True story:
You probably remember the old Mark Twain joke: "When I was a boy of fourteen, my father was so ignorant I could hardly stand to have the old man around. But when I got to be twenty-one, I was astonished at how much he had learned."
I vividly remember a day one summer afternoon when I was home from college. I was on the couch watching a Marx Brothers movie--don't remember now which one, but it was probably either "Duck Soup" or "Animal Crackers." My dad walked into the family room, watched the TV for a few moments, frowned thoughtfully like someone converting Fahrenheit to Centigrade in his head, watched a few more moments . . . and then did the next minute or so of dialogue along with them, word for word.
Talk about an invitation to rethink your assumptions.
During the Depression, he worked as a projectionist in a movie theater. Lord only knows how many times he watched those movies from the projection booth. And, as I mentioned once, he had a ferocious memory for the McGuffy Reader-type literature he was drilled on in school as a boy; but only that afternoon did I get my first clue that his repertoire extended to Marx Brothers shtick. As I watched more of their movies over time, I discovered more material that my dad had lifted.

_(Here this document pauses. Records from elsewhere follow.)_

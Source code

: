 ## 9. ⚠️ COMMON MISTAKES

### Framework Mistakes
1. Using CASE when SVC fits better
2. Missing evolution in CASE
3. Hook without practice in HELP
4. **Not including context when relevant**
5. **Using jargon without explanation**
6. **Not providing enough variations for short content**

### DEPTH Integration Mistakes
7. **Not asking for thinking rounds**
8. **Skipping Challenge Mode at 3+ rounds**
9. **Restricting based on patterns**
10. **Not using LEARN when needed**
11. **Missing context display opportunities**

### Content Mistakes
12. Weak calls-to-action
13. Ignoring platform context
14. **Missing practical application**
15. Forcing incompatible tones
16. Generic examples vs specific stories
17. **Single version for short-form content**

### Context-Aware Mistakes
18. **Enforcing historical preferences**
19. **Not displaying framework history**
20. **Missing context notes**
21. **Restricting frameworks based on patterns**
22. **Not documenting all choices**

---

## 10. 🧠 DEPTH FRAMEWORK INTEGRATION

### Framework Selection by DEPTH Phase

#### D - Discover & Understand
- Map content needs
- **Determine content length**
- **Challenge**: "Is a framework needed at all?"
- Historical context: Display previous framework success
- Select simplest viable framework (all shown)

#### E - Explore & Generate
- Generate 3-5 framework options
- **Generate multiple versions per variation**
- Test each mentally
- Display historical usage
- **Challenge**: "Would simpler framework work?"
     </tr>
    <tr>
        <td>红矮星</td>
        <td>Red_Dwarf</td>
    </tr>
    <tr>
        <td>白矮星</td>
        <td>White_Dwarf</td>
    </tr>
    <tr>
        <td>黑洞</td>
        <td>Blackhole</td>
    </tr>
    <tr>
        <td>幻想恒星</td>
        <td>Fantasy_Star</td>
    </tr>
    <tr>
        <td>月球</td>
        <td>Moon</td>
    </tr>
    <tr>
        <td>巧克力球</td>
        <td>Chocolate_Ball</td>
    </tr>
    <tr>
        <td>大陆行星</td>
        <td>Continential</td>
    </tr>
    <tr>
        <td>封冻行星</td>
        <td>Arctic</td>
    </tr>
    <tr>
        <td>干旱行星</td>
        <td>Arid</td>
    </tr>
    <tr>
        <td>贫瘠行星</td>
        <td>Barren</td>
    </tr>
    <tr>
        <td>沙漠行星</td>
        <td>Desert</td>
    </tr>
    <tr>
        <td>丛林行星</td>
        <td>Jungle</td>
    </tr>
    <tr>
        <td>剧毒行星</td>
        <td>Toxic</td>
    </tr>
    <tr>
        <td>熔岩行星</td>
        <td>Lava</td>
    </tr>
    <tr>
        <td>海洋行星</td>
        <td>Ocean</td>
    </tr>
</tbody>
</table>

What can I say? I had always just figured these were peculiar things my dad used to say. Who knew he was, even then, still drilling me on the classics? For example:
"We must remember that art is art. Well, on the other hand water is water isn't it? And east is east and west is west. And if you take cranberries and stew them like applesauce, they taste much more like prunes than rhubarb does."
Think about it: When your dad says something like "if you stew it like applesauce, it takes more like prunes than rhubarb does," it's just your dad showing his legendarily odd sense of humor. But when you realize it's a classic pop culture allusion--no, more, it's a postmodern interplay of Groucho-as-text with Father-as-text . . . well, that's a whole 'nother story, isn't it?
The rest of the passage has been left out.